─── PROVIDED ENTRIES

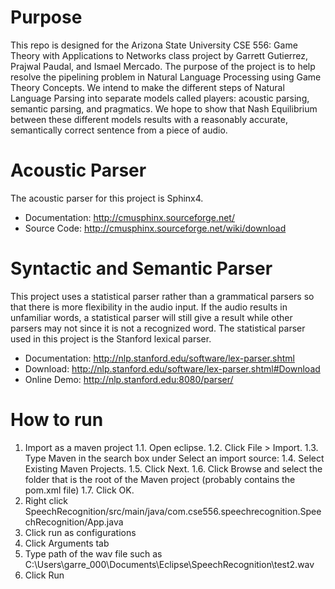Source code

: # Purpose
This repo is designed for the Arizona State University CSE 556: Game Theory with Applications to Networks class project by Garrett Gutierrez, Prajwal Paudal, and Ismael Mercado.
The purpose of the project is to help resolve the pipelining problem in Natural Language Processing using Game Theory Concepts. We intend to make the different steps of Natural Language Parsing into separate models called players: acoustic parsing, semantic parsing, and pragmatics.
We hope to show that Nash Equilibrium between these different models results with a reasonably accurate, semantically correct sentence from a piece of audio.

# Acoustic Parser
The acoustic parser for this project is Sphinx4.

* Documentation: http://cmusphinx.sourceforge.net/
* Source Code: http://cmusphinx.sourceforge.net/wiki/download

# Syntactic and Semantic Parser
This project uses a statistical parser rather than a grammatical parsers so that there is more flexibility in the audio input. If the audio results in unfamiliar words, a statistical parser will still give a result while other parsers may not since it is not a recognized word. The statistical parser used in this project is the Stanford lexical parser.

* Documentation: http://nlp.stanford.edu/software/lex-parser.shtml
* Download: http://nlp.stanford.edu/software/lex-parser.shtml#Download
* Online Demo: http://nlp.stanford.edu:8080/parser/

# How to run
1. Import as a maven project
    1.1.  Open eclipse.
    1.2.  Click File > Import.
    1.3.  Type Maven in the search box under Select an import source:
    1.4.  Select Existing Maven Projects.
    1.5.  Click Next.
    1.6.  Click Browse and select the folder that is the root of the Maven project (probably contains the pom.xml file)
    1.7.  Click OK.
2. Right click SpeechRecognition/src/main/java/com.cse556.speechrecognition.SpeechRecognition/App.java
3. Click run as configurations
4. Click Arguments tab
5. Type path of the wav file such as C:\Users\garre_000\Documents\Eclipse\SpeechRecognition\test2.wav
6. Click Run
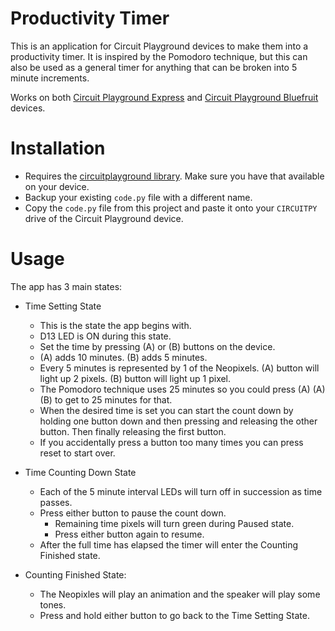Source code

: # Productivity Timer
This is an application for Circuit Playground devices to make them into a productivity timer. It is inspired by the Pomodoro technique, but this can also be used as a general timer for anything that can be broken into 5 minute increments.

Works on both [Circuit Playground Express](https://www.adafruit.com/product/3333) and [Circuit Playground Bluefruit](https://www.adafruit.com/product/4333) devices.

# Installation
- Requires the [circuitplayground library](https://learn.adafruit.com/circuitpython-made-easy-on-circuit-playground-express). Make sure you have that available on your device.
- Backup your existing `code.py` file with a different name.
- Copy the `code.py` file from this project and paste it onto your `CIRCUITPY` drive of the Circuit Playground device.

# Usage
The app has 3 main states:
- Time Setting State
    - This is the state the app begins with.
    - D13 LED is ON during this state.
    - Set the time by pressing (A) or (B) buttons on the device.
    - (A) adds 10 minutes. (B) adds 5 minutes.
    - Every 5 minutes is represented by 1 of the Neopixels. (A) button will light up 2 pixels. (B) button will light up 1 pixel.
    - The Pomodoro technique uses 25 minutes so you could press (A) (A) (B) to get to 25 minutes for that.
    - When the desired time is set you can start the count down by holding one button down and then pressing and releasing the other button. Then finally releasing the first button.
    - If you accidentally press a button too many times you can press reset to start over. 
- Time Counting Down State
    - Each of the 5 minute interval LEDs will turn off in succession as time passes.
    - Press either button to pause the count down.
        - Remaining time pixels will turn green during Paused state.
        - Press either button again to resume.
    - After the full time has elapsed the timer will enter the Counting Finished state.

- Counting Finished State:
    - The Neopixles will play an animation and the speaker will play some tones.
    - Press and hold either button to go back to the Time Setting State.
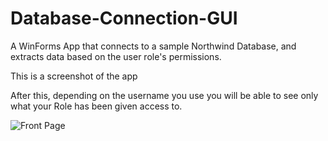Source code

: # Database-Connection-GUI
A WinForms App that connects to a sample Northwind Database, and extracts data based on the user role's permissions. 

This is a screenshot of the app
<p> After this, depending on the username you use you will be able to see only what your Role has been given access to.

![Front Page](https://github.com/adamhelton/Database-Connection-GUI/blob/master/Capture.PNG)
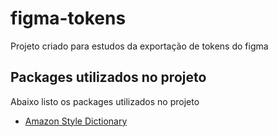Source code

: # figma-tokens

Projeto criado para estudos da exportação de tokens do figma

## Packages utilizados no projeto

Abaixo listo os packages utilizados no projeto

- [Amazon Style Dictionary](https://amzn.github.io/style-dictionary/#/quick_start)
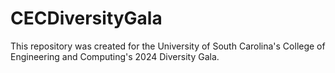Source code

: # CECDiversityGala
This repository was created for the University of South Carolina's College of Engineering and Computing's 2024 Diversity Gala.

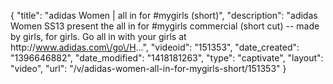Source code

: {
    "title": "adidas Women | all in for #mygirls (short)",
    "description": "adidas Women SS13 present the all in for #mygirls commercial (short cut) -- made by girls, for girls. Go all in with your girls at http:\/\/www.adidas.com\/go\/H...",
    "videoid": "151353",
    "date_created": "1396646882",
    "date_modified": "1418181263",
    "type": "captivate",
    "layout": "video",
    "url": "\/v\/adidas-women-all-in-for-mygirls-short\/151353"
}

──────

Which lines of the data contain "figma"? Copy them all.

**TASK RESULT**
: # figma-tokens
Projeto criado para estudos da exportação de tokens do figma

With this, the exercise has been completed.